An Audience of One

A recent sermon on Luke 20:1-9 held an unexpected message. Jesus had been teaching the people in the temple courts when the religious leaders challenged his authority. The sermon focused not on Jesus’s response to the chief priests and teachers of the law but on why these leaders responded to Jesus as they did.

“Tell us by what authority you are doing these things,” they said. “Who gave you this authority?”

He replied, “I will also ask you a question. Tell me: John’s baptism—was it from heaven, or of human origin?”

They discussed it among themselves and said, “If we say, ‘From heaven,’ he will ask, ‘Why didn’t you believe him?’ But if we say, ‘Of human origin,’ all the people will stone us, because they are persuaded that John was a prophet.”

So they answered, “We don’t know where it was from.”

Jesus said, “Neither will I tell you by what authority I am doing these things.”

The religious leaders did not answer Jesus honestly. They crafted their response to the crowd.
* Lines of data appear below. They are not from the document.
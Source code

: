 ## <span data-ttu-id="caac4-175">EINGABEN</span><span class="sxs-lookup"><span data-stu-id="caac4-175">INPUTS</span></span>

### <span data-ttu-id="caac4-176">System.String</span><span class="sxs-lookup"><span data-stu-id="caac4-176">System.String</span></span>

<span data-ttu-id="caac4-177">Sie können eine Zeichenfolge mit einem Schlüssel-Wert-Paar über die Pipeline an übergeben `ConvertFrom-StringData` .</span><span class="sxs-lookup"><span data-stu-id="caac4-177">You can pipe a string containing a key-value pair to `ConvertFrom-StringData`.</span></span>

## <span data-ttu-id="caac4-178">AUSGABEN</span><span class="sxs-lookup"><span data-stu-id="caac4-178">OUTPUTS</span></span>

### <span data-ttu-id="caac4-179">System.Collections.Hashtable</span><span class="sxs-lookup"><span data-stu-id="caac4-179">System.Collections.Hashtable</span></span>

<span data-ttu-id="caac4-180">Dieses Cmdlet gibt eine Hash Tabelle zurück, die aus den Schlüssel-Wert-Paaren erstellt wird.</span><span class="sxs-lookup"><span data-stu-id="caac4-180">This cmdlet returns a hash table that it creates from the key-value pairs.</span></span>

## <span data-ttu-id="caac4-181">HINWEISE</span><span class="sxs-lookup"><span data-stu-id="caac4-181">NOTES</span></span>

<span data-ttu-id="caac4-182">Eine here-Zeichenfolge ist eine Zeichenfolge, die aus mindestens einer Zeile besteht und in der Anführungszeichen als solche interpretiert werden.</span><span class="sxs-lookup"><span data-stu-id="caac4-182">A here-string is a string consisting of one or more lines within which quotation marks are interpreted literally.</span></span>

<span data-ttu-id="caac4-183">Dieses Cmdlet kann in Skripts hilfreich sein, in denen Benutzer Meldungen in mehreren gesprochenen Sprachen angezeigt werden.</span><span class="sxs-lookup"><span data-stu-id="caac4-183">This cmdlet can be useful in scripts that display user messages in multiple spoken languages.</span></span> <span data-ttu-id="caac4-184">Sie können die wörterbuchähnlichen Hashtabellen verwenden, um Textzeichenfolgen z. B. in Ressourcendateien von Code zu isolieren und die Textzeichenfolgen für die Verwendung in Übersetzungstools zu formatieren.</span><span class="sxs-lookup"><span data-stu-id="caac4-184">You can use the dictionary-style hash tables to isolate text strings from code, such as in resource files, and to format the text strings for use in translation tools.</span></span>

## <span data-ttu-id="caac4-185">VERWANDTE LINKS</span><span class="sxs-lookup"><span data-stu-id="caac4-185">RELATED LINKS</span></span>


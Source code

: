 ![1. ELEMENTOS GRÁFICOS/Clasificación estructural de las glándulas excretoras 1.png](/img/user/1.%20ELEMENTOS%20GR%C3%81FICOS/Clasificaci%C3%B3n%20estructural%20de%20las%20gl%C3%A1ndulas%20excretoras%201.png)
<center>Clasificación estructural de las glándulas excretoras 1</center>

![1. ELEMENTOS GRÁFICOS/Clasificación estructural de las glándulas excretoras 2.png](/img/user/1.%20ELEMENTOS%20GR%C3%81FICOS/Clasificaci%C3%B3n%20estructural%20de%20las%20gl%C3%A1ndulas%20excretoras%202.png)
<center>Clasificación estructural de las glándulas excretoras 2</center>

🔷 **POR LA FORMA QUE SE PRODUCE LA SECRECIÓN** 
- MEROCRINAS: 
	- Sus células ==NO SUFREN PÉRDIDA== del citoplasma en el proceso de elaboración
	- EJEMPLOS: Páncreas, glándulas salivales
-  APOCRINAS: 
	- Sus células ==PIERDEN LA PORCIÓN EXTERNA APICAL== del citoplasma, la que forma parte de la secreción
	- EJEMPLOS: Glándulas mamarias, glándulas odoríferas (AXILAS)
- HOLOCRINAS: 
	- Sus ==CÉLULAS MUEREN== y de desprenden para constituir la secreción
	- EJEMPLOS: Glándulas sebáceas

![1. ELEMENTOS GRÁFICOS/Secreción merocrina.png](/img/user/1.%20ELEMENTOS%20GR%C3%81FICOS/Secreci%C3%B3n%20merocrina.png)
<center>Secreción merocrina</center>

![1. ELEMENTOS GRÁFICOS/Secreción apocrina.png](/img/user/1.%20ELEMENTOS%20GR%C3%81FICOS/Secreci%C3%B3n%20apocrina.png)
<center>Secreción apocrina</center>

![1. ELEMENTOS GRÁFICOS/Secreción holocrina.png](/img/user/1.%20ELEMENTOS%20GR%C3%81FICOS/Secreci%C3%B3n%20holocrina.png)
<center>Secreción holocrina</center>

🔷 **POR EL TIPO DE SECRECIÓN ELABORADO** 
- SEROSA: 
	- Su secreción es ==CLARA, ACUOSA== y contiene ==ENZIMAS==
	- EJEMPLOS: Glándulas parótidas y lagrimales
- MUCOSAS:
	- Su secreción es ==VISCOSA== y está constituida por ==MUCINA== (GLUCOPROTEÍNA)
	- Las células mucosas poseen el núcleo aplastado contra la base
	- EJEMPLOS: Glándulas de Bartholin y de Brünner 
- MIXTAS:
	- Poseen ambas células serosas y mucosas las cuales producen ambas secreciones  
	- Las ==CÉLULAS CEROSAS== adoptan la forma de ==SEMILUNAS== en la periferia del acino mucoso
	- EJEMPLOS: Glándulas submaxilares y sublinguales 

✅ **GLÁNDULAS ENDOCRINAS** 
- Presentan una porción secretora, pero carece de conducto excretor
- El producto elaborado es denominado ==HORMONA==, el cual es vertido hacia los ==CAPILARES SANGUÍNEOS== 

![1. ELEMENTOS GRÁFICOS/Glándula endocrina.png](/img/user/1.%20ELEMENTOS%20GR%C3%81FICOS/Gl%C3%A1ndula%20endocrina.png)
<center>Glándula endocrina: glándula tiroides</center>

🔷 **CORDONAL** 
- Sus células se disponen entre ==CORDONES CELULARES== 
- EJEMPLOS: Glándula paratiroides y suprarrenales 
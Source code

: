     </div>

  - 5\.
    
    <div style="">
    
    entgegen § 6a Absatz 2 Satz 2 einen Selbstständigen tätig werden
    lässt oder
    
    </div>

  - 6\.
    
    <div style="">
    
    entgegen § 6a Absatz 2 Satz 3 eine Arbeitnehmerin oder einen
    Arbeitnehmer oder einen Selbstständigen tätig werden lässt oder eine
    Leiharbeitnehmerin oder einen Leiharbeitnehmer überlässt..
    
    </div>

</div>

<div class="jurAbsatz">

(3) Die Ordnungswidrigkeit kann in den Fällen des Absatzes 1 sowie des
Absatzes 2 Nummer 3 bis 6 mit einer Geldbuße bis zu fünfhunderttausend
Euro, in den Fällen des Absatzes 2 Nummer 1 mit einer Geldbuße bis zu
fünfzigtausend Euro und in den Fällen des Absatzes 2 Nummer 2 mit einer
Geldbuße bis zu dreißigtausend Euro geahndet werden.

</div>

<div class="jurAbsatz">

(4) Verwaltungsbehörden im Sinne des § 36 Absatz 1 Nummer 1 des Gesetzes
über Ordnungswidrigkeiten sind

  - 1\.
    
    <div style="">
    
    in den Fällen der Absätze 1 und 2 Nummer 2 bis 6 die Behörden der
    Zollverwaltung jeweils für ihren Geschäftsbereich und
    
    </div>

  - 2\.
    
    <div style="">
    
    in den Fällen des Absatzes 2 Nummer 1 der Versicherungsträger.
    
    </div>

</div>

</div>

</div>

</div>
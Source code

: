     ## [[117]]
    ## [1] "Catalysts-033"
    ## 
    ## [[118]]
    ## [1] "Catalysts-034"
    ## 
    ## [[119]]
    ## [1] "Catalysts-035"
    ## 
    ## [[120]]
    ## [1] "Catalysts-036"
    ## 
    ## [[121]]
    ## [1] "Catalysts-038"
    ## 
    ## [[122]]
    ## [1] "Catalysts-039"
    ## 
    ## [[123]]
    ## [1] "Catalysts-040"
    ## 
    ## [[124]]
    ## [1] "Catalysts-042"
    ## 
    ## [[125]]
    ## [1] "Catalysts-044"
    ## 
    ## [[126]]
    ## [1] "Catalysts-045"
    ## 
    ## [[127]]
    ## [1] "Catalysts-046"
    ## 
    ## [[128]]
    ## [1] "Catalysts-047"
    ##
If they had questioned John the Baptist’s authority, the people would have been angry.

All the world’s a stage, and all the men and women merely players: they have their exits and their entrances; and one man in his time plays many parts, his acts being seven ages.

William Shakespeare

The response of the religious leaders reminds me of today’s politicians who say one thing among themselves but say the opposite to the public. Politicians constantly play to their audience, sometimes to an audience of one.

The pastor said we all make this mistake. I have to admit that I am guilty of this. We pay too much attention to what the crowd thinks of us. We practice “impression management,” trying to maintain a desired image of ourselves. Perhaps we act as if we have all the answers. We share the most attractive pictures of ourselves. We share our successes and not our failures.

Nowhere is impression management more evident than on social media, a stage where people perform in a socially acceptable way. Social media does not make you a truer version of yourself and it won’t make you happier. Social media often makes people feel inadequate compared to friends who seem to have it all.

The lesson is to make God your audience. When you live your life with God as your audience, you are free to be the real you. He sees both the best and worst versions of us and still loves us unconditionally.